Güßt die Hühner :vik:


----------



## anguilla 320 (19. Juli 2010)

*AW: Grundfutter selber machen*

http://www.anglerboard.de/board/showthread.php?t=150704

Schaust du hier!


----------



## Magnumwerfer (19. Juli 2010)

*AW: Grundfutter selber machen*

Also ich kauf mir Hühnerfutter, und das funzt.


----------



## Grundel48 (19. Juli 2010)

*AW: Grundfutter selber machen*

geht das Hühnerfutter auch auf Barben..Brassen und Co...???? Und was mischst da sonst noch mit rein???


----------



## Magnumwerfer (19. Juli 2010)

*AW: Grundfutter selber machen*

Ich kenne keinen Fisch, den das nicht anlockt.

Ja ich verfestige es mit ca. 5% Paniermehl, wenn ich im Fließgewässer fische, da es sonst sofort beim Aufprall auf das Wasser den Futterkorb verlässt. In stehenden Gewässern ist das aber gut.


----------



## Dunraven (20. Juli 2010)

*AW: Grundfutter selber machen*



Borstel01 schrieb:


> Hi Leutz #h
> Ich angel sehr gerne auf Karpfen, Schleie und co.
> Leider sind mir die Grundfutter-mixe n bissel zu teuer!!! |gr:




1 Euro das Kilo ist Dir zu teuer?
Dann wird eigentlich alles zu teuer sein, denn mit guten Zutaten kommt man auch meist über 1 Euro das Kilo und auch wenn es dann noch besser ist als eine billige Mischung, so muss man erst viel zeit und Geld investieren um die richtige Mischung zu finden. 

Bedenke das selbst eine billige Zutat wie Paniermehl schon bei 7 Euro für den Sack liegt, und das im super Sonderangebot. Fertige Grundmixe gibt es schon für 1 Euro das Kilo (Top Secret) oder Markenfutter schon im super Sonderangebot für 1,33 Euro (Mosella und VdE).


----------



## HirRscH (20. Juli 2010)

*AW: Grundfutter selber machen*

@Dunraven: Sag mal wo kaufst du denn dein Futter immer? Und in was für Mengen.
Denn langsam wird mir das auch recht teuer. Fürn Kilo Futter zahl ich im Laden 3-5 € und Zutaten zum selbstmischen sind ja ersten auch nicht viel billiger und zweitens bekomm ich sie hier nciht zu kaufen.


----------



## Borg (20. Juli 2010)

*AW: Grundfutter selber machen*



HirRscH schrieb:


> Denn langsam wird mir das auch recht teuer. Fürn Kilo Futter zahl ich im Laden 3-5 € und Zutaten zum selbstmischen sind ja ersten auch nicht viel billiger und zweitens bekomm ich sie hier nciht zu kaufen.

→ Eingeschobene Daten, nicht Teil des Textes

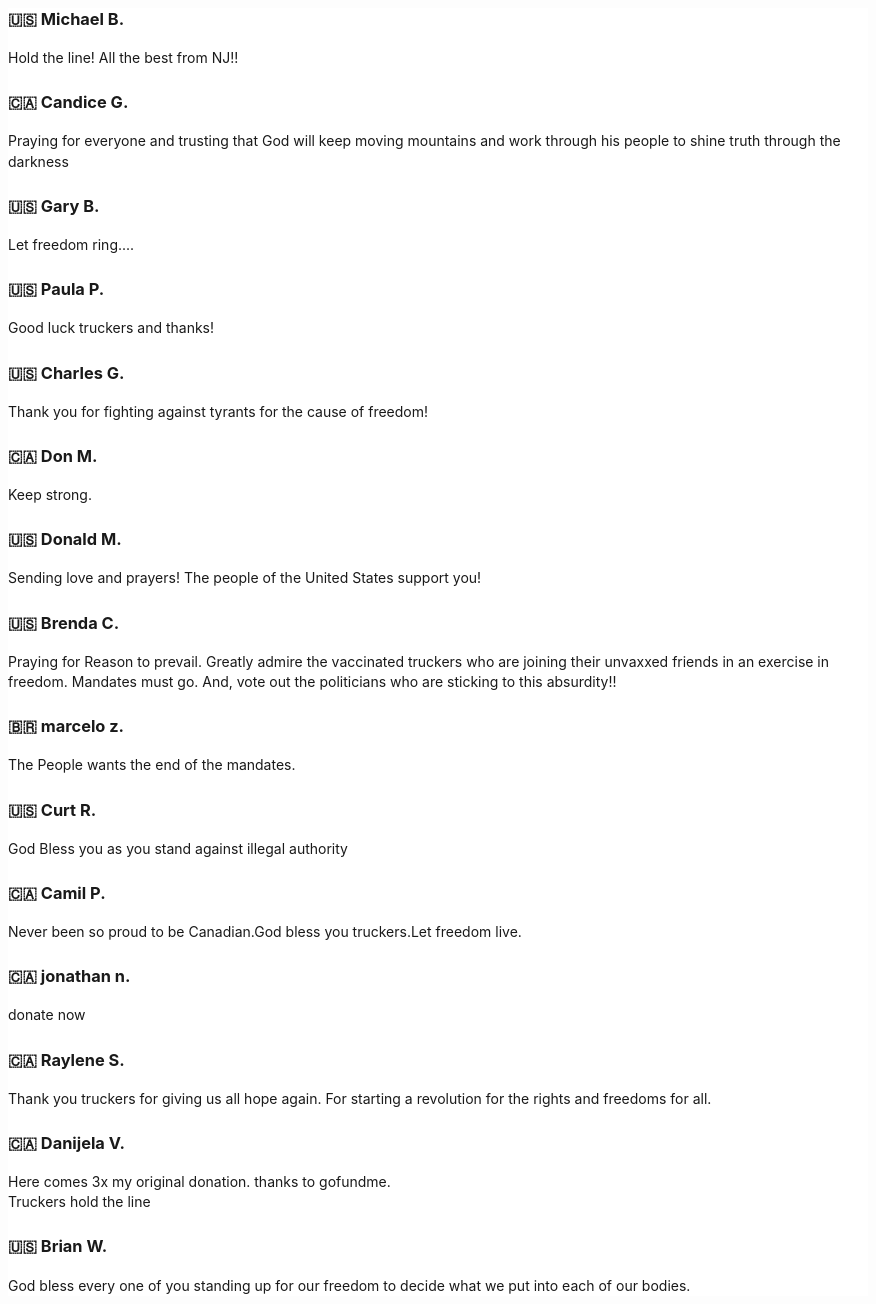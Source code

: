 ### 🇺🇸 Michael B.
Hold the line! All the best from NJ!!<br />

### 🇨🇦 Candice  G.
Praying for everyone and trusting that God will keep moving mountains and work through his people to shine truth through the darkness

### 🇺🇸 Gary B.
Let freedom ring....

### 🇺🇸 Paula P.
Good luck truckers and thanks!

### 🇺🇸 Charles G.
Thank you for fighting against tyrants for the cause of freedom! 

### 🇨🇦 Don M.
Keep strong.

### 🇺🇸 Donald M.
Sending love and prayers!  The people of the United States support you!

### 🇺🇸 Brenda C.
Praying for Reason to prevail.  Greatly admire the vaccinated truckers who are joining their unvaxxed friends in an exercise in freedom. Mandates must go. And, vote out the politicians who are sticking to this absurdity!!

### 🇧🇷 marcelo z.
The People wants the end of the mandates.

### 🇺🇸 Curt R.
God Bless you as you stand against illegal authority

### 🇨🇦 Camil P.
Never been so proud to be Canadian.God bless you truckers.Let freedom live.

### 🇨🇦 jonathan n.
donate now

### 🇨🇦 Raylene S.
Thank you truckers for giving us all hope again. For starting a revolution for the rights and freedoms for all. 

### 🇨🇦 Danijela V.
Here comes 3x my original donation.  thanks to gofundme.<br />Truckers hold the line

### 🇺🇸 Brian W.
God bless every one of you standing up for our freedom to decide what we put into each of our bodies.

|bigeyes|bigeyes....also das ist in der Tat teuer! Ich bezahle bei meinem Händler vor Ort für einen 20 kg Sack "Rotaugen Spezial" oder "Brassen Spezial" 20,- €. Das sind jeweils Eigenmischungen, die sehr gut funktionieren. Dafür lohnt es sich auf gar keinen Fall selber zu mischen! Man muss ja auch die Zutaten irgendwie horten und mir da 6-8 luftdichte Tonnen in die Wohnung stellen, tut nicht Not.

Gruß,
Borg


----------



## HirRscH (20. Juli 2010)

*AW: Grundfutter selber machen*

Ist halt in dem Fall dann Marken-Futter


----------



## chivas (20. Juli 2010)

*AW: Grundfutter selber machen*

...im Marken-Eimer ^^


----------



## Ossifischer (20. Juli 2010)

*AW: Grundfutter selber machen*



Borg schrieb:


> |bigeyes|bigeyes....also das ist in der Tat teuer! Ich bezahle bei meinem Händler vor Ort für einen 20 kg Sack "Rotaugen Spezial" oder "Brassen Spezial" 20,- €. Das sind jeweils Eigenmischungen, die sehr gut funktionieren. Dafür lohnt es sich auf gar keinen Fall selber zu mischen! Man muss ja auch die Zutaten irgendwie horten und mir da 6-8 luftdichte Tonnen in die Wohnung stellen, tut nicht Not.
> 
> Gruß,
> Borg



Das ist der Hammer, bei den Preisen müßte dein Händler was drauf legen beim Einkauf ,oder er kauft es Tonnenweise?


----------



## Borg (20. Juli 2010)

*AW: Grundfutter selber machen*



Ossifischer schrieb:


> Das ist der Hammer, bei den Preisen müßte dein Händler was drauf legen beim Einkauf ,oder er kauft es Tonnenweise?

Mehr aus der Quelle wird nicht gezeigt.